Top of INFORMATION GIVEN

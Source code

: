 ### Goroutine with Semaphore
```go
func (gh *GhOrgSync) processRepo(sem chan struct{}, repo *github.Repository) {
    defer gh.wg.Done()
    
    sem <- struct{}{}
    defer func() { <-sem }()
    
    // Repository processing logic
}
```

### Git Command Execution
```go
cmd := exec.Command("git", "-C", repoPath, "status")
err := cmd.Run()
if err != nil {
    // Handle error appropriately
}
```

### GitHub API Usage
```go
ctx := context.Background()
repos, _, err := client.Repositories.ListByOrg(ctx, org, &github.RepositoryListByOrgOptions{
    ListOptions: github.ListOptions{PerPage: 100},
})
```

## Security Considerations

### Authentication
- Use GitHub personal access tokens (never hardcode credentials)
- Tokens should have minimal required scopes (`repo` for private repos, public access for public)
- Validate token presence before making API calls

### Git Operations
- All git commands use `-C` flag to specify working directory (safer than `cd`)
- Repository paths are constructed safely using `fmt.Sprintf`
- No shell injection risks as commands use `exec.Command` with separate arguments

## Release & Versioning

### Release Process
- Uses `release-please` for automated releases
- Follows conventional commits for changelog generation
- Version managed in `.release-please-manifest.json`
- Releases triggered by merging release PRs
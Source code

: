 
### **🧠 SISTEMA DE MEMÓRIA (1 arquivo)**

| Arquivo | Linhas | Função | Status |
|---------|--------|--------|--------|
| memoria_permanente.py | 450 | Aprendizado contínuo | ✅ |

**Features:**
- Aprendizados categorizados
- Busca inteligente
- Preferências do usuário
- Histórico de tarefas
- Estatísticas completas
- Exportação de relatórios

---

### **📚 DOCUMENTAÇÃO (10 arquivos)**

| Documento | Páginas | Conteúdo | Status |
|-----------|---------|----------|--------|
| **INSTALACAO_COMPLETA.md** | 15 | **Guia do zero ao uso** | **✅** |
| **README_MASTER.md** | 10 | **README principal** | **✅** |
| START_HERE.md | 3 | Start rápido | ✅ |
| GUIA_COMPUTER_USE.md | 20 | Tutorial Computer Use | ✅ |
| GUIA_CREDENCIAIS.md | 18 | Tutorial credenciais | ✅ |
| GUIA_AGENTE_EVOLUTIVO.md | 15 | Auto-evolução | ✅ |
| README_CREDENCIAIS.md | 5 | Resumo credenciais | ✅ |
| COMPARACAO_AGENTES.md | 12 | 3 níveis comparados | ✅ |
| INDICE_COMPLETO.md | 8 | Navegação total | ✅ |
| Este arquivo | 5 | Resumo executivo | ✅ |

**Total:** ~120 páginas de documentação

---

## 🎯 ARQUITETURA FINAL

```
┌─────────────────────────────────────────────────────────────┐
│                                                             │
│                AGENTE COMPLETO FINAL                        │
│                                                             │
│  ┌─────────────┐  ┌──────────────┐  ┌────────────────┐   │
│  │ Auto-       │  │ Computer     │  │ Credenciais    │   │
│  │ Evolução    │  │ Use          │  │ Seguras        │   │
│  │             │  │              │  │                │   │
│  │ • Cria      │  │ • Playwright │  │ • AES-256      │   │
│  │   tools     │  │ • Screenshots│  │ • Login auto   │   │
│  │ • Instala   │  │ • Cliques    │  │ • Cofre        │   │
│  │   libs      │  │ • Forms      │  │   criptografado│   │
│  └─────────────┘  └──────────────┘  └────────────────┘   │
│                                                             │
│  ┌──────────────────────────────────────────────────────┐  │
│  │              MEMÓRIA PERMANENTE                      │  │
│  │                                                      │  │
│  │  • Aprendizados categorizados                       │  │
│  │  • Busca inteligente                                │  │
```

Bottom of INFORMATION GIVEN

WHAT TO WORK ON.
In the entries above, identify each line that includes the string "inteligente", then copy it.

SOLUTION TO THIS PROBLEM.
- Busca inteligente
│  │  • Busca inteligente                                │  │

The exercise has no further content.